===== TASK INPUTS

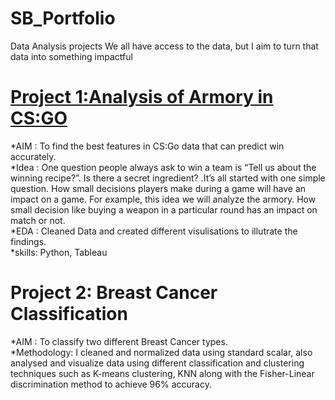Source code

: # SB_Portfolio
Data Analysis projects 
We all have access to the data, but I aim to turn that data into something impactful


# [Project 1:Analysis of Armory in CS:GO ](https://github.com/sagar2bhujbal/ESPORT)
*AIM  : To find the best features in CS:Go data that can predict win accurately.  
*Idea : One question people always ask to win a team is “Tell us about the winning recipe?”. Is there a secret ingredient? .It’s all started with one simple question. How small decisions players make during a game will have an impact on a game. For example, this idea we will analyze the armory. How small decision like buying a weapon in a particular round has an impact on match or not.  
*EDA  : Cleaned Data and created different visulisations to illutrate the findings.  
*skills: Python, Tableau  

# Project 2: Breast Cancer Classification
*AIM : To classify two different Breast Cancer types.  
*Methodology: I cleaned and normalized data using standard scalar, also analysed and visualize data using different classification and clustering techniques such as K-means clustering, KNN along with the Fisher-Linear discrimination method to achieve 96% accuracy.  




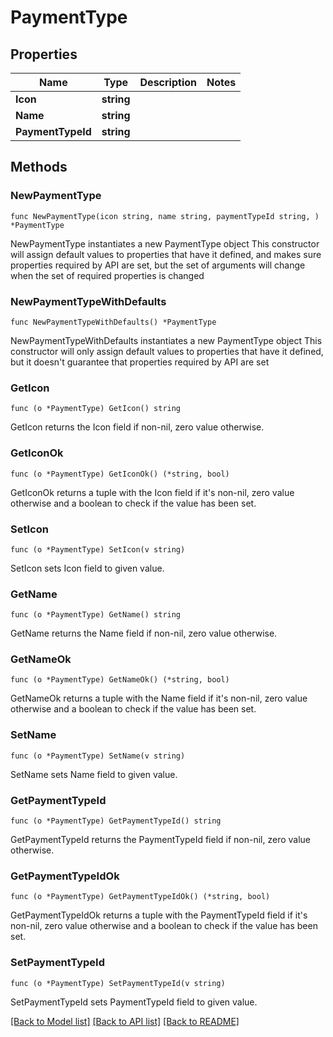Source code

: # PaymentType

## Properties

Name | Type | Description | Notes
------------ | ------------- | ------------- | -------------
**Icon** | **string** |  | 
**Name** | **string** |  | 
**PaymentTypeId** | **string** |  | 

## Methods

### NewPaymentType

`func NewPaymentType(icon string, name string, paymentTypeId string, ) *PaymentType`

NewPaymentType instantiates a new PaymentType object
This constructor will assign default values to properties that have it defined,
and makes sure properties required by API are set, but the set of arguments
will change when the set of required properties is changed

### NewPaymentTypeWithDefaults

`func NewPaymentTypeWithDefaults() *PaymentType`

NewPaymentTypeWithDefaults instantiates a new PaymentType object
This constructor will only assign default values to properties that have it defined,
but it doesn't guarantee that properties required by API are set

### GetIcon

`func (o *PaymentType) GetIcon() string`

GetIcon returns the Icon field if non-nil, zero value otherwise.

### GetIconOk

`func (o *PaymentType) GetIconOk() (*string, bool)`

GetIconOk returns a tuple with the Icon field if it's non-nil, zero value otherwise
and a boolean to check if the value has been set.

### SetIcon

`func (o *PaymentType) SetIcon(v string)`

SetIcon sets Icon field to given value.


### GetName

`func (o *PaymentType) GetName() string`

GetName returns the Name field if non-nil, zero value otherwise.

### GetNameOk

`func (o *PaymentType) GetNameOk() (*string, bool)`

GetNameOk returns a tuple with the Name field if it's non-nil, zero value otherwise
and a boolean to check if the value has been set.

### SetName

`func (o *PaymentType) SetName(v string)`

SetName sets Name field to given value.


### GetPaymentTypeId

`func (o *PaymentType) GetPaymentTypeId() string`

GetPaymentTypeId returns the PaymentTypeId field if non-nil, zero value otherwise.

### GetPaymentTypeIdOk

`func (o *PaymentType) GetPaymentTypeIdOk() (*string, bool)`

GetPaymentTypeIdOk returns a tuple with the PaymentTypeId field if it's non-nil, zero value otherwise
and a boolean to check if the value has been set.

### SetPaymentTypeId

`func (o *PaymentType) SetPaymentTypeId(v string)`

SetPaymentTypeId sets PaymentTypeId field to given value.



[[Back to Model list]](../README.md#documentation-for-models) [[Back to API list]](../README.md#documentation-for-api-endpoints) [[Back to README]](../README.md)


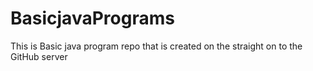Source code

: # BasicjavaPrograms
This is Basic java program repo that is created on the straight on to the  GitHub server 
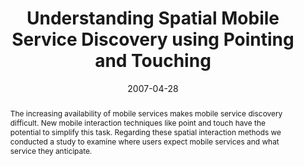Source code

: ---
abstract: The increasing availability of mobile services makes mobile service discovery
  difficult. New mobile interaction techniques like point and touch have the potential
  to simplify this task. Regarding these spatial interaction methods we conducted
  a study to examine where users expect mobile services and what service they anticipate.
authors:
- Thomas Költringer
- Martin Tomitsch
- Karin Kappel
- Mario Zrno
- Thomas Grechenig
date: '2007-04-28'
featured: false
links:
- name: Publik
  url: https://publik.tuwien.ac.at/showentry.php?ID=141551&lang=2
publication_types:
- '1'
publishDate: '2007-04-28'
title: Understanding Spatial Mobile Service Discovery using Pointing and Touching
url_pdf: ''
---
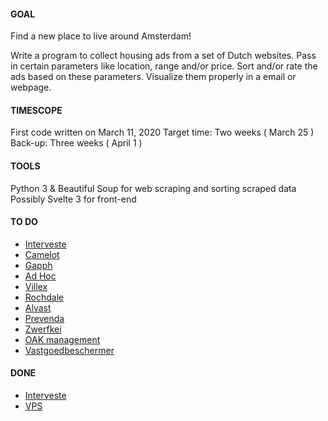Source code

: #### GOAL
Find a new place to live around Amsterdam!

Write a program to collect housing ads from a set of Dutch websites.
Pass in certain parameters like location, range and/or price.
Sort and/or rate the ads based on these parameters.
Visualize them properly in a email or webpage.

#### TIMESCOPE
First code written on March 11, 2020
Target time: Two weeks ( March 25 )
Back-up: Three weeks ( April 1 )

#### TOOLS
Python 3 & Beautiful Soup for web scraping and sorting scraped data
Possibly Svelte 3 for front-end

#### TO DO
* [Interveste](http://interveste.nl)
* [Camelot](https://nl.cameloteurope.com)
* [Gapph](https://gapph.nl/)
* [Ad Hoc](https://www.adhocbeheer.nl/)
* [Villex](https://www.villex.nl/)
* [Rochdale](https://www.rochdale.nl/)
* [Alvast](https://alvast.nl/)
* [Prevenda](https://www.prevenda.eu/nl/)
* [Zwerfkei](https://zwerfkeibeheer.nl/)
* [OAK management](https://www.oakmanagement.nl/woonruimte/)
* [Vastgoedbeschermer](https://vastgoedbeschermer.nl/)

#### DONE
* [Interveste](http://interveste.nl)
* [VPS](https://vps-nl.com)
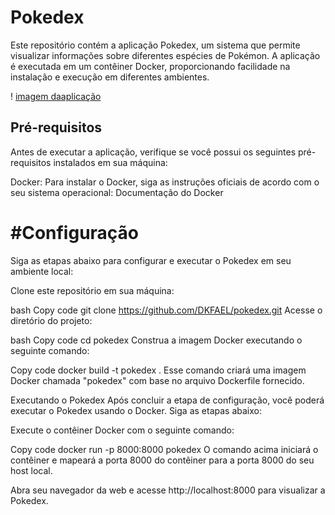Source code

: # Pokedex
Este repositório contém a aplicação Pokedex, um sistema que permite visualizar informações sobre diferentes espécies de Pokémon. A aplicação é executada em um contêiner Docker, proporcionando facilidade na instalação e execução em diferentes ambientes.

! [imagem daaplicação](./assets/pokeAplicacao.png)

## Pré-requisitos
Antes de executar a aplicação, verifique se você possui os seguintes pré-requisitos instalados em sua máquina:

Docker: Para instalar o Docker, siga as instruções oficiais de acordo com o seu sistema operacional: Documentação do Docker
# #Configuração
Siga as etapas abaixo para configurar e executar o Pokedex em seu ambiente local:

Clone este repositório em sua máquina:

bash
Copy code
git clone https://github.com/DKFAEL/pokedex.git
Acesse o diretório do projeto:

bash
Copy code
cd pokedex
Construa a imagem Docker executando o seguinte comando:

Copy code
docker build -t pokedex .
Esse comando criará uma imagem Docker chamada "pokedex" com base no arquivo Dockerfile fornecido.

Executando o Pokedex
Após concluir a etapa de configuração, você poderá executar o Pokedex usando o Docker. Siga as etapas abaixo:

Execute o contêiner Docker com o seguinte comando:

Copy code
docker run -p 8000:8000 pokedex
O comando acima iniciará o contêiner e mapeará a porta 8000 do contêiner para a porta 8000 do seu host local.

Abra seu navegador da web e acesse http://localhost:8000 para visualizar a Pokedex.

==========

• GOAL OF THE EXERCISE: Output every record above verbatim, excluding images.

• RESULT FOR THIS TASK:
Source code

: # SB_Portfolio
Data Analysis projects 
We all have access to the data, but I aim to turn that data into something impactful


# [Project 1:Analysis of Armory in CS:GO ](https://github.com/sagar2bhujbal/ESPORT)
*AIM  : To find the best features in CS:Go data that can predict win accurately.  
*Idea : One question people always ask to win a team is “Tell us about the winning recipe?”. Is there a secret ingredient? .It’s all started with one simple question. How small decisions players make during a game will have an impact on a game. For example, this idea we will analyze the armory. How small decision like buying a weapon in a particular round has an impact on match or not.  
*EDA  : Cleaned Data and created different visulisations to illutrate the findings.  
*skills: Python, Tableau  

# Project 2: Breast Cancer Classification
*AIM : To classify two different Breast Cancer types.  
*Methodology: I cleaned and normalized data using standard scalar, also analysed and visualize data using different classification and clustering techniques such as K-means clustering, KNN along with the Fisher-Linear discrimination method to achieve 96% accuracy.  




Source code

: # PaymentType

## Properties

Name | Type | Description | Notes
------------ | ------------- | ------------- | -------------
**Icon** | **string** |  | 
**Name** | **string** |  | 
**PaymentTypeId** | **string** |  | 

## Methods

### NewPaymentType

`func NewPaymentType(icon string, name string, paymentTypeId string, ) *PaymentType`

NewPaymentType instantiates a new PaymentType object
This constructor will assign default values to properties that have it defined,
and makes sure properties required by API are set, but the set of arguments
will change when the set of required properties is changed

### NewPaymentTypeWithDefaults

`func NewPaymentTypeWithDefaults() *PaymentType`

NewPaymentTypeWithDefaults instantiates a new PaymentType object
This constructor will only assign default values to properties that have it defined,
but it doesn't guarantee that properties required by API are set

### GetIcon

`func (o *PaymentType) GetIcon() string`

GetIcon returns the Icon field if non-nil, zero value otherwise.

### GetIconOk

`func (o *PaymentType) GetIconOk() (*string, bool)`

GetIconOk returns a tuple with the Icon field if it's non-nil, zero value otherwise
and a boolean to check if the value has been set.

### SetIcon

`func (o *PaymentType) SetIcon(v string)`

SetIcon sets Icon field to given value.


### GetName

`func (o *PaymentType) GetName() string`

GetName returns the Name field if non-nil, zero value otherwise.

### GetNameOk

`func (o *PaymentType) GetNameOk() (*string, bool)`

GetNameOk returns a tuple with the Name field if it's non-nil, zero value otherwise
and a boolean to check if the value has been set.

### SetName

`func (o *PaymentType) SetName(v string)`

SetName sets Name field to given value.


### GetPaymentTypeId

`func (o *PaymentType) GetPaymentTypeId() string`

GetPaymentTypeId returns the PaymentTypeId field if non-nil, zero value otherwise.

### GetPaymentTypeIdOk

`func (o *PaymentType) GetPaymentTypeIdOk() (*string, bool)`

GetPaymentTypeIdOk returns a tuple with the PaymentTypeId field if it's non-nil, zero value otherwise
and a boolean to check if the value has been set.

### SetPaymentTypeId

`func (o *PaymentType) SetPaymentTypeId(v string)`

SetPaymentTypeId sets PaymentTypeId field to given value.



[[Back to Model list]](../README.md#documentation-for-models) [[Back to API list]](../README.md#documentation-for-api-endpoints) [[Back to README]](../README.md)


Source code

: # BasicjavaPrograms
This is Basic java program repo that is created on the straight on to the  GitHub server 
Source code

: ---
abstract: The increasing availability of mobile services makes mobile service discovery
  difficult. New mobile interaction techniques like point and touch have the potential
  to simplify this task. Regarding these spatial interaction methods we conducted
  a study to examine where users expect mobile services and what service they anticipate.
authors:
- Thomas Költringer
- Martin Tomitsch
- Karin Kappel
- Mario Zrno
- Thomas Grechenig
date: '2007-04-28'
featured: false
links:
- name: Publik
  url: https://publik.tuwien.ac.at/showentry.php?ID=141551&lang=2
publication_types:
- '1'
publishDate: '2007-04-28'
title: Understanding Spatial Mobile Service Discovery using Pointing and Touching
url_pdf: ''
---
Source code

: #### GOAL
Find a new place to live around Amsterdam!

Write a program to collect housing ads from a set of Dutch websites.
Pass in certain parameters like location, range and/or price.
Sort and/or rate the ads based on these parameters.
Visualize them properly in a email or webpage.

#### TIMESCOPE
First code written on March 11, 2020
Target time: Two weeks ( March 25 )
Back-up: Three weeks ( April 1 )

#### TOOLS
Python 3 & Beautiful Soup for web scraping and sorting scraped data
Possibly Svelte 3 for front-end

#### TO DO
* [Interveste](http://interveste.nl)
* [Camelot](https://nl.cameloteurope.com)
* [Gapph](https://gapph.nl/)
* [Ad Hoc](https://www.adhocbeheer.nl/)
* [Villex](https://www.villex.nl/)
* [Rochdale](https://www.rochdale.nl/)
* [Alvast](https://alvast.nl/)
* [Prevenda](https://www.prevenda.eu/nl/)
* [Zwerfkei](https://zwerfkeibeheer.nl/)
* [OAK management](https://www.oakmanagement.nl/woonruimte/)
* [Vastgoedbeschermer](https://vastgoedbeschermer.nl/)

#### DONE
* [Interveste](http://interveste.nl)
* [VPS](https://vps-nl.com)
Source code

: # Pokedex
Este repositório contém a aplicação Pokedex, um sistema que permite visualizar informações sobre diferentes espécies de Pokémon. A aplicação é executada em um contêiner Docker, proporcionando facilidade na instalação e execução em diferentes ambientes.

! [imagem daaplicação](./assets/pokeAplicacao.png)

## Pré-requisitos
Antes de executar a aplicação, verifique se você possui os seguintes pré-requisitos instalados em sua máquina:

Docker: Para instalar o Docker, siga as instruções oficiais de acordo com o seu sistema operacional: Documentação do Docker
# #Configuração
Siga as etapas abaixo para configurar e executar o Pokedex em seu ambiente local:

Clone este repositório em sua máquina:

bash
Copy code
git clone https://github.com/DKFAEL/pokedex.git
Acesse o diretório do projeto:

bash
Copy code
cd pokedex
Construa a imagem Docker executando o seguinte comando:

Copy code
docker build -t pokedex .
Esse comando criará uma imagem Docker chamada "pokedex" com base no arquivo Dockerfile fornecido.

Executando o Pokedex
Após concluir a etapa de configuração, você poderá executar o Pokedex usando o Docker. Siga as etapas abaixo:

Execute o contêiner Docker com o seguinte comando:

Copy code
docker run -p 8000:8000 pokedex
O comando acima iniciará o contêiner e mapeará a porta 8000 do contêiner para a porta 8000 do seu host local.

Abra seu navegador da web e acesse http://localhost:8000 para visualizar a Pokedex.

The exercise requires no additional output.